When Ryan Hollins left the Boston Celtics to sign with his hometown Clippers as a free agent in July, he immediately knew who to call first: The man who challenged him to one-on-one duels as a teen in their Pasadena backyard court, and who spent hours talking X’s and O’s with him as he got older.

Hollins dialed none other than his father, Denier Hollins, who had not been able to watch him play in person more than a few times a year since he graduated from UCLA in 2006.

“He almost lost his mind,” Hollins laughed. “He tried to get me here before I could hang up the phone. He was already making plans for all the games, just on cloud nine.”

Longing for stability, the 7-foot center is determined to find his niche with the Clippers, his sixth team in six years after being drafted in the second round by the Charlotte Bobcats and later playing for Dallas, Minnesota, Cleveland and the aforementioned Celtics.

Hollins sounds eager to show the Clippers coaching staff that he belongs in the rotation for good. “I’d love to stay home in L.A., so I have to take advantage of every minute I get and see where this year will take me,” he said. “This is an amazing opportunity. It just feels so good to be back.”

The big man adds depth in the frontcourt for the Clippers second unit after having established himself as a high-energy player off the bench in his career thus far.

He found himself on the Celtics’ roster towards the end of last year after playing 39 games with Cleveland in the lockout-shortened season. Boston was close to embarking on their run to the Eastern Conference Finals, so Hollins had to learn their system quickly.

His teacher turned out to be the toughest competition he’d ever faced: Kevin Garnett, who had ten years on him in the league. Garnett is known for his passion, bashing his head against the post of the hoop before games to pump himself up and pounding his chest after an and-one so hard that it seemed his fist would leave an imprint.

Enter Hollins’ life for those couple of months, guarding Garnett and simultaneously learning at a speed quicker than Boston teammate Rajon Rondo’s crossover.
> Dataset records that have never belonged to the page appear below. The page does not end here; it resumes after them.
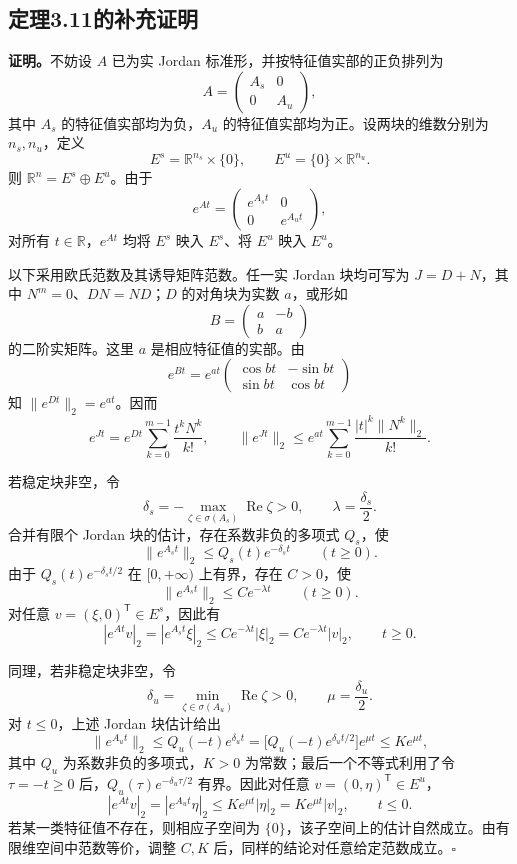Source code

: \documentclass[11pt,a4paper]{ctexart}
\newcommand{\R}{\mathbb R}\newcommand{\C}{\mathbb C}
\begin{document}
\subsection*{定理3.11的补充证明}
\textbf{证明。}不妨设 $A$ 已为实 Jordan 标准形，并按特征值实部的正负排列为
\[
A=\begin{pmatrix}A_s&0\\0&A_u\end{pmatrix},
\]
其中 $A_s$ 的特征值实部均为负，$A_u$ 的特征值实部均为正。设两块的维数分别为 $n_s,n_u$，定义
\[
E^s=\R^{n_s}\times\{0\},\qquad E^u=\{0\}\times\R^{n_u}.
\]
则 $\R^n=E^s\oplus E^u$。由于
\[
e^{At}=\begin{pmatrix}e^{A_st}&0\\0&e^{A_ut}\end{pmatrix},
\]
对所有 $t\in\R$，$e^{At}$ 均将 $E^s$ 映入 $E^s$、将 $E^u$ 映入 $E^u$。

以下采用欧氏范数及其诱导矩阵范数。任一实 Jordan 块均可写为 $J=D+N$，其中 $N^m=0$、$DN=ND$；$D$ 的对角块为实数 $a$，或形如
\[
B=\begin{pmatrix}a&-b\\b&a\end{pmatrix}
\]
的二阶实矩阵。这里 $a$ 是相应特征值的实部。由
\[
e^{Bt}=e^{at}\begin{pmatrix}\cos bt&-\sin bt\\\sin bt&\cos bt\end{pmatrix}
\]
知 $\|e^{Dt}\|_2=e^{at}$。因而
\[
e^{Jt}=e^{Dt}\sum_{k=0}^{m-1}\frac{t^kN^k}{k!},\qquad
\|e^{Jt}\|_2\le e^{at}\sum_{k=0}^{m-1}\frac{|t|^k\|N^k\|_2}{k!}.
\]

若稳定块非空，令
\[
\delta_s=-\max_{\zeta\in\sigma(A_s)}\operatorname{Re}\zeta>0,
\qquad \lambda=\frac{\delta_s}{2}.
\]
合并有限个 Jordan 块的估计，存在系数非负的多项式 $Q_s$，使
\[
\|e^{A_st}\|_2\le Q_s(t)e^{-\delta_st}\qquad(t\ge0).
\]
由于 $Q_s(t)e^{-\delta_st/2}$ 在 $[0,+\infty)$ 上有界，存在 $C>0$，使
\[
\|e^{A_st}\|_2\le Ce^{-\lambda t}\qquad(t\ge0).
\]
对任意 $v=(\xi,0)^{\mathsf T}\in E^s$，因此有
\[
|e^{At}v|_2=|e^{A_st}\xi|_2
\le Ce^{-\lambda t}|\xi|_2
=Ce^{-\lambda t}|v|_2,\qquad t\ge0.
\]

同理，若非稳定块非空，令
\[
\delta_u=\min_{\zeta\in\sigma(A_u)}\operatorname{Re}\zeta>0,
\qquad\mu=\frac{\delta_u}{2}.
\]
对 $t\le0$，上述 Jordan 块估计给出
\[
\|e^{A_ut}\|_2\le Q_u(-t)e^{\delta_ut}
=\bigl[Q_u(-t)e^{\delta_ut/2}\bigr]e^{\mu t}
\le Ke^{\mu t},
\]
其中 $Q_u$ 为系数非负的多项式，$K>0$ 为常数；最后一个不等式利用了令 $\tau=-t\ge0$ 后，$Q_u(\tau)e^{-\delta_u\tau/2}$ 有界。因此对任意 $v=(0,\eta)^{\mathsf T}\in E^u$，
\[
|e^{At}v|_2=|e^{A_ut}\eta|_2
\le Ke^{\mu t}|\eta|_2
=Ke^{\mu t}|v|_2,\qquad t\le0.
\]
若某一类特征值不存在，则相应子空间为 $\{0\}$，该子空间上的估计自然成立。由有限维空间中范数等价，调整 $C,K$ 后，同样的结论对任意给定范数成立。\hfill$\square$
\end{document}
“Man, what didn’t I learn?” Hollins said. “Kevin’s unreal. His intensity is everything you think it is. He’s a true mentor in the nuances of the game. I’m lucky to have gone against him on a daily basis.”

Garnett encouraged Hollins to stay focused on his role and to always be ready when the opportunity to contribute arose.




His mentor’s advice became a reality as Hollins shot 64.3% from the field in 15 regular season games. After that, he was a spark in 17 playoff games, getting his ball club a rebound here, a bucket there, a block—whatever was needed. With a veteran squad, Boston made it farther than most predicted, extending their Eastern Conference Finals series with the Miami Heat to seven games before losing to the eventual NBA champions.

Hollins never thought he would represent Boston in the playoffs since his Los Angeles childhood taught him to despise the green uniform. Watching the Celtics face off against the Lakers in the classic matchup, he used to dream of donning the Lakers purple and gold. But now when he puts on his red and blue Clippers uniform, Hollins feels the same sense of pride for his hometown.

“I’m a loyal guy, but once you become a professional, you lose becoming a fan,” he said. “So many of my friends from L.A. went crazy when I first went to Boston. They said to me: ‘How can I cheer for you when you play for the Celtics—the Celtics.’

“The experience was amazing and I’m forever indebted to the Celtics organization. But now being with the Clippers is like coming full circle—coming back to where I always wanted to be.”

Hollins fits in well with the drive and dish dynamic of the Clippers. Quick point guards Chris Paul and Eric Bledsoe can break down the defense at will, make the opposing teams’ big man step up and guard them, which then allows them dish it off to centers like Hollins for the easy layup or dunk.

With many of the starters playing limited minutes in preseason either nursing injuries or simply resting up for the regular season, Hollins took advantage inside. In eight preseason games, he led the team in blocked shots with 19. This defensive tenacity off the bench has proven valuable to Clippers head coach Vinny Del Negro so far.

“Ryan brings great energy, great length up front, runs the court well,” Del Negro said. “I like the way he dives, flattens the defense for us.”

For the first time in a while Hollins is spending fall in Southern California, enjoying the sun that had long disappeared by this time last year while he was in Cleveland.

Whether it is the sunshine or his minutes on the floor, Hollins doesn’t take anything for granted. He is just grateful to call Staples Center home.